The other task in forgiveness is to understand what the lack of forgiveness does to our own soul. Once, when I was teaching a Sunday school class, I took in a bunch of fairly heavy stones. I gave one stone to each child and asked them to hold it out at arm’s length. It was not long, of course, before the children’s arms began to sag and drop. When I asked what the problem was, they said the stones were getting really heavy. I then suggested that they should see that stone as the anger and negative feelings they might have for other people who had done something to them. I suggested they simply drop the stones, just as they could drop their own feelings. And the next time they started having these feelings, they should just say to themselves, “Stone, I will not carry you.” That is the essence of forgiveness, and that is the way we liberate our soul.

One of the things that struck me about the last few minutes of the final show of “Lost” was how wonderfully happy all the characters were. There were beatific smiles on every face. Their souls were light, and they were ready to receive the light that Christian Sheppard (Jack’s father) let into the church where they had gathered. They had dropped their stones and were ready to move on.

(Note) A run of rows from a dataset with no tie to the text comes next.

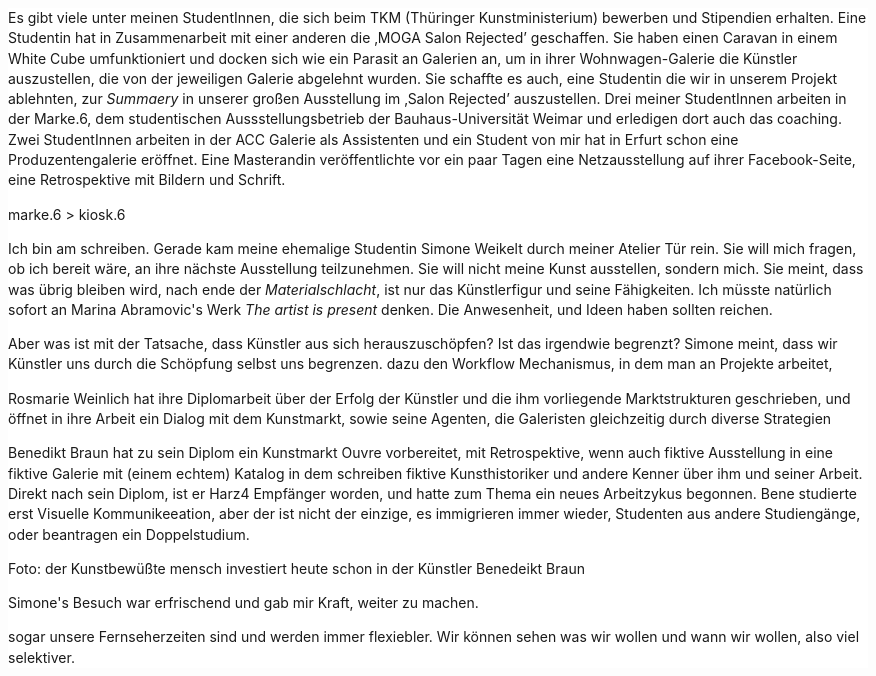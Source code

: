 Es gibt viele unter meinen StudentInnen, die sich beim TKM (Thüringer Kunstministerium) bewerben und Stipendien erhalten. 
Eine Studentin hat in Zusammenarbeit mit einer anderen die ‚MOGA Salon Rejected’ geschaffen. Sie haben einen Caravan in einem White Cube 
umfunktioniert und docken sich wie ein Parasit an Galerien an, um in ihrer Wohnwagen-Galerie die  Künstler auszustellen, 
die von der jeweiligen Galerie abgelehnt wurden. Sie schaffte es auch, eine Studentin die wir in unserem Projekt ablehnten, zur 
*Summaery* in unserer großen Ausstellung im ‚Salon Rejected’ auszustellen. Drei meiner StudentInnen arbeiten in der Marke.6, dem 
studentischen Aussstellungsbetrieb der Bauhaus-Universität Weimar und erledigen dort auch das coaching. Zwei StudentInnen arbeiten in der 
ACC Galerie als Assistenten und ein Student von mir hat in Erfurt schon eine Produzentengalerie eröffnet. Eine Masterandin veröffentlichte 
vor ein paar Tagen eine Netzausstellung auf ihrer Facebook-Seite, eine Retrospektive mit Bildern und Schrift.  

marke.6 > kiosk.6

Ich bin am schreiben.
Gerade kam meine ehemalige Studentin Simone Weikelt durch meiner Atelier Tür rein. Sie will mich fragen, ob ich bereit wäre, an ihre 
nächste Ausstellung teilzunehmen. Sie will nicht meine Kunst ausstellen, sondern mich. Sie meint, dass was übrig bleiben wird, 
nach ende der *Materialschlacht*, ist nur das Künstlerfigur und seine Fähigkeiten. Ich müsste natürlich sofort an Marina Abramovic's 
Werk *The artist is present* denken. Die Anwesenheit, und Ideen haben sollten reichen.

Aber was ist mit der Tatsache, dass  Künstler aus sich herauszuschöpfen? Ist das irgendwie begrenzt? Simone meint, dass wir 
Künstler uns durch die Schöpfung selbst uns begrenzen. dazu den Workflow Mechanismus, in dem man an Projekte arbeitet, 

Rosmarie Weinlich hat ihre Diplomarbeit über der Erfolg der Künstler und die ihm vorliegende Marktstrukturen geschrieben, 
und öffnet in ihre Arbeit ein Dialog mit dem Kunstmarkt, sowie seine Agenten, die Galeristen gleichzeitig  durch diverse Strategien

Benedikt Braun hat zu sein Diplom ein Kunstmarkt Ouvre vorbereitet, mit Retrospektive, wenn auch fiktive Ausstellung in eine fiktive 
Galerie mit (einem echtem) Katalog in dem schreiben fiktive Kunsthistoriker und andere Kenner über ihm und seiner Arbeit. 
Direkt nach sein Diplom, ist er Harz4 Empfänger worden, und hatte zum Thema ein neues Arbeitzykus begonnen. 
Bene studierte erst Visuelle Kommunikeeation, aber der ist nicht der einzige, es immigrieren immer wieder, 
Studenten aus andere Studiengänge, oder beantragen ein Doppelstudium.

Foto: der Kunstbewüßte mensch investiert heute schon in der Künstler Benedeikt Braun

Simone's Besuch war erfrischend und gab mir Kraft, weiter zu machen.

sogar unsere Fernseherzeiten sind und werden immer flexiebler. Wir können sehen was wir wollen und wann wir wollen, also viel selektiver. 
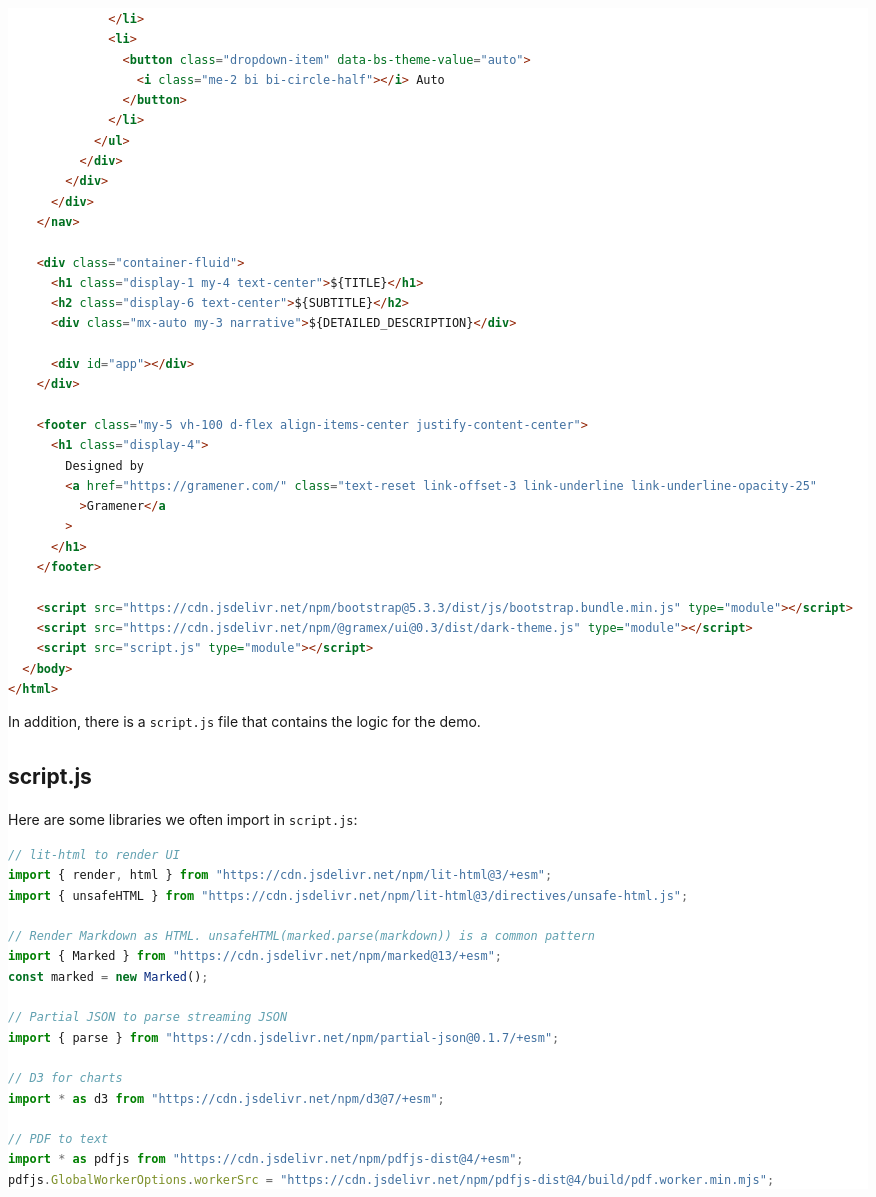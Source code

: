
 ```html
              </li>
              <li>
                <button class="dropdown-item" data-bs-theme-value="auto">
                  <i class="me-2 bi bi-circle-half"></i> Auto
                </button>
              </li>
            </ul>
          </div>
        </div>
      </div>
    </nav>

    <div class="container-fluid">
      <h1 class="display-1 my-4 text-center">${TITLE}</h1>
      <h2 class="display-6 text-center">${SUBTITLE}</h2>
      <div class="mx-auto my-3 narrative">${DETAILED_DESCRIPTION}</div>

      <div id="app"></div>
    </div>

    <footer class="my-5 vh-100 d-flex align-items-center justify-content-center">
      <h1 class="display-4">
        Designed by
        <a href="https://gramener.com/" class="text-reset link-offset-3 link-underline link-underline-opacity-25"
          >Gramener</a
        >
      </h1>
    </footer>

    <script src="https://cdn.jsdelivr.net/npm/bootstrap@5.3.3/dist/js/bootstrap.bundle.min.js" type="module"></script>
    <script src="https://cdn.jsdelivr.net/npm/@gramex/ui@0.3/dist/dark-theme.js" type="module"></script>
    <script src="script.js" type="module"></script>
  </body>
</html>
```

In addition, there is a `script.js` file that contains the logic for the demo.

## script.js

Here are some libraries we often import in `script.js`:

```js
// lit-html to render UI
import { render, html } from "https://cdn.jsdelivr.net/npm/lit-html@3/+esm";
import { unsafeHTML } from "https://cdn.jsdelivr.net/npm/lit-html@3/directives/unsafe-html.js";

// Render Markdown as HTML. unsafeHTML(marked.parse(markdown)) is a common pattern
import { Marked } from "https://cdn.jsdelivr.net/npm/marked@13/+esm";
const marked = new Marked();

// Partial JSON to parse streaming JSON
import { parse } from "https://cdn.jsdelivr.net/npm/partial-json@0.1.7/+esm";

// D3 for charts
import * as d3 from "https://cdn.jsdelivr.net/npm/d3@7/+esm";

// PDF to text
import * as pdfjs from "https://cdn.jsdelivr.net/npm/pdfjs-dist@4/+esm";
pdfjs.GlobalWorkerOptions.workerSrc = "https://cdn.jsdelivr.net/npm/pdfjs-dist@4/build/pdf.worker.min.mjs";
```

In one of my favorite recent movies, Invictus, Morgan Freeman, who played the role of Nelson Mandela, says, “Forgiveness lightens the soul. It removes fear. That is why it is such a powerful weapon.” Mandela understood the power of forgiveness because he lived it. He transformed 27 years in prison into triumph and forged a new nation built upon reconciliation. Mandela was a modern alchemist who took the base metals of fear and repression and turned them into love and understanding. That is the power of forgiveness, and that is the major lesson I got from “Lost.” The prisoners of the lost island found themselves and, in doing so, found each other.